Received-SPF: pass (google.com: domain of linux-kernel-owner@vger.kernel.org designates 23.128.96.34 as permitted sender) client-ip=23.128.96.34;
Message-ID: <bdca7ebe-bc65-1db1-a247-490286a31307@redhat.com>
Date:   Thu, 14 Sep 2023 17:27:51 +0200
MIME-Version: 1.0
User-Agent: Mozilla/5.0 (X11; Linux x86_64; rv:102.0) Gecko/20100101
 Thunderbird/102.13.0
Subject: Re: [Nouveau] [PATCH drm-misc-next v3 6/7] drm/gpuvm: generalize
 dma_resv/extobj handling and GEM validation
Content-Language: en-US
To:     =?UTF-8?Q?Thomas_Hellstr=c3=b6m?= 
        <thomas.hellstrom@linux.intel.com>
Cc:     matthew.brost@intel.com, sarah.walker@imgtec.com,
        nouveau@lists.freedesktop.org, linux-kernel@vger.kernel.org,
        dri-devel@lists.freedesktop.org, boris.brezillon@collabora.com,
        donald.robson@imgtec.com, daniel@ffwll.ch,
        christian.koenig@amd.com, faith.ekstrand@collabora.com
References: <20230909153125.30032-1-dakr@redhat.com>
 <20230909153125.30032-7-dakr@redhat.com>
 <a9ef04d2-2525-65c0-2eda-45ca9a95a3a0@linux.intel.com>
 <ZQCW6wzHYVdxl/IV@pollux>
 <701dfead-e240-b3fb-422c-d49fc7e04595@linux.intel.com>
 <ZQD2FFLP28bFgHXT@pollux>
 <cbff08ca845655dee44fbf498cdb37a3d5251bf3.camel@linux.intel.com>
 <ZQGoNovGz/4Y3xvf@pollux> <ef29b21d-157c-ead7-4b09-edf763d1f8b0@redhat.com>
 <e8b9a298-d4ea-9ee7-69fe-eb8ea1f9dc3d@linux.intel.com>
From:   Danilo Krummrich <dakr@redhat.com>
Organization: RedHat
In-Reply-To: <e8b9a298-d4ea-9ee7-69fe-eb8ea1f9dc3d@linux.intel.com>
Content-Type: text/plain; charset=UTF-8; format=flowed
Content-Transfer-Encoding: 8bit
Precedence: bulk

On 9/14/23 13:32, Thomas Hellström wrote:
> 
> On 9/14/23 12:57, Danilo Krummrich wrote:
>> On 9/13/23 14:16, Danilo Krummrich wrote:
>>
>> <snip>
>>
>>>>> And validate() can remove it while still holding all dma-resv locks,
>>>>> neat!
>>>>> However, what if two tasks are trying to lock the VA space
>>>>> concurrently?

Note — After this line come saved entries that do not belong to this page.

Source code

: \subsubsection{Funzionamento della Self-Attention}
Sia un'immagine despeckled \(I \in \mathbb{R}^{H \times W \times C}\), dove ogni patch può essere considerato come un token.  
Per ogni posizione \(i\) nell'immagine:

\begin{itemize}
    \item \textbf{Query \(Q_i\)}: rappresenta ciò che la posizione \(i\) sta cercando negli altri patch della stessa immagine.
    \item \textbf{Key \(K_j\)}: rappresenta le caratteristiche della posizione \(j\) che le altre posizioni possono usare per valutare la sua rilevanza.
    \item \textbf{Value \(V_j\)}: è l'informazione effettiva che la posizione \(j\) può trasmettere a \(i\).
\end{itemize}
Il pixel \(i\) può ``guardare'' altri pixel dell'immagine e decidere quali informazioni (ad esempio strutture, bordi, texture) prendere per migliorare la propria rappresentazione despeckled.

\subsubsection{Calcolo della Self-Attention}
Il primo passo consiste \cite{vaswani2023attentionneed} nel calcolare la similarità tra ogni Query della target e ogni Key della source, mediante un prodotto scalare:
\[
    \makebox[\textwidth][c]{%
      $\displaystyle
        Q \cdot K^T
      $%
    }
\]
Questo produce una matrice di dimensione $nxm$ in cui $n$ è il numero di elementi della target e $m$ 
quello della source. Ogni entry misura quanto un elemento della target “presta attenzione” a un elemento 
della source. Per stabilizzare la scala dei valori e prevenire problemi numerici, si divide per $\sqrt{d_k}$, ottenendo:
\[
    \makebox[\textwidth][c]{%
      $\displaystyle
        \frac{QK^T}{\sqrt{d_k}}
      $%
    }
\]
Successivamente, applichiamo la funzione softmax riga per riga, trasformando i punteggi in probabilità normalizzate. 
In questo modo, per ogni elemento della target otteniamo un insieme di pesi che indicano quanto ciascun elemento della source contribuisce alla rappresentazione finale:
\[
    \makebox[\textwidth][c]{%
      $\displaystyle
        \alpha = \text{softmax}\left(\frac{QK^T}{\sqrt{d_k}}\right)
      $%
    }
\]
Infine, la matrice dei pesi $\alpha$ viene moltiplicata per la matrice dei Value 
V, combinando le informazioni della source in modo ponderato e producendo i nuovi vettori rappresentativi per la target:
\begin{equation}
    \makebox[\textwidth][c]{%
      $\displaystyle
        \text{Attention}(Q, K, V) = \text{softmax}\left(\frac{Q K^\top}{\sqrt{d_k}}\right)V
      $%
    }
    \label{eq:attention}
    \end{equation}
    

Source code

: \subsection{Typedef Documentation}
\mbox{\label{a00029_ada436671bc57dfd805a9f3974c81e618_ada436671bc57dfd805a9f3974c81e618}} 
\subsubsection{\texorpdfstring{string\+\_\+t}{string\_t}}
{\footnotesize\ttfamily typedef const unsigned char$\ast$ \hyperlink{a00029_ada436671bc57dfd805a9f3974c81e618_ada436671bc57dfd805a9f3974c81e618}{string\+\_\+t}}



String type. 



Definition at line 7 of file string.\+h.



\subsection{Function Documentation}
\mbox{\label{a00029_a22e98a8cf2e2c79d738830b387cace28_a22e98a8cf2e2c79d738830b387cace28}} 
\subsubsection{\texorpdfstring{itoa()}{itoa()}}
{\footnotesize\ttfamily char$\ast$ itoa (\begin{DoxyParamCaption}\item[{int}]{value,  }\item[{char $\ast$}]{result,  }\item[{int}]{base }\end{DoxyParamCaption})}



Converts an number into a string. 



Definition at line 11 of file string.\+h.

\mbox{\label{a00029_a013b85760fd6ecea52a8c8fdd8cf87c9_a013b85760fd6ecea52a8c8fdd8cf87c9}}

What
>>>>> do we do when the drm_gpuvm_bo's refcount drops to zero in
>>>>> drm_gpuva_unlink()?
>>>>> Are we guaranteed that at this point of time the drm_gpuvm_bo is not
>>>>> on the
>>>>> evicted list? Because otherwise we would call drm_gpuvm_bo_destroy()
>>>>> with the
>>>>> dma-resv lock held, which wouldn't be allowed, since
>>>>> drm_gpuvm_bo_destroy()
>>>>> might drop the last reference to the drm_gem_object and hence we'd
>>>>> potentially
>>>>> free the dma-resv lock while holding it, at least if it's an external
>>>>> object.
>>>>
>>>> Easiest way in this scheme is to think of the lists as being protected
>>>> by the vm's resv lock. That means anybody calling unlink() must also
>>>> hold the vm's resv lock. (Which is OK from an UAF point of view, but
>>>> perhaps not from a locking inversion POW from an async list update).
>>>
>>> This would mean that on unlink() we'd need to hold the VM's resv lock and the
>>> corresponding GEM's resv lock (in case they're not the same anyways) because the
>>> VM's resv lock would protect the external / evicted object lists and the GEM
>>> objects resv lock protects the GEM's list of drm_gpuvm_bos and the
>>> drm_gpuvm_bo's list of drm_gpuvas.
>>
>> As mentioned below the same applies for drm_gpuvm_bo_put() since it might
>> destroy the vm_bo, which includes removing the vm_bo from external / evicted
>> object lists and the GEMs list of vm_bos.
>>
>> As mentioned, if the GEM's dma-resv is different from the VM's dma-resv we need
>> to take both locks. Ultimately, this would mean we need a drm_exec loop, because
>> we can't know the order in which to take these locks. Doing a full drm_exec loop
>> just to put() a vm_bo doesn't sound reasonable to me.
>>
>> Can we instead just have an internal mutex for locking the lists such that we
>> avoid taking and dropping the spinlocks, which we use currently, in a loop?
> 
> You'd have the same locking inversion problem with a mutex, right? Since in the eviction path you have resv->mutex, from exec you have resv->mutex->resv because validate would attempt to grab resv.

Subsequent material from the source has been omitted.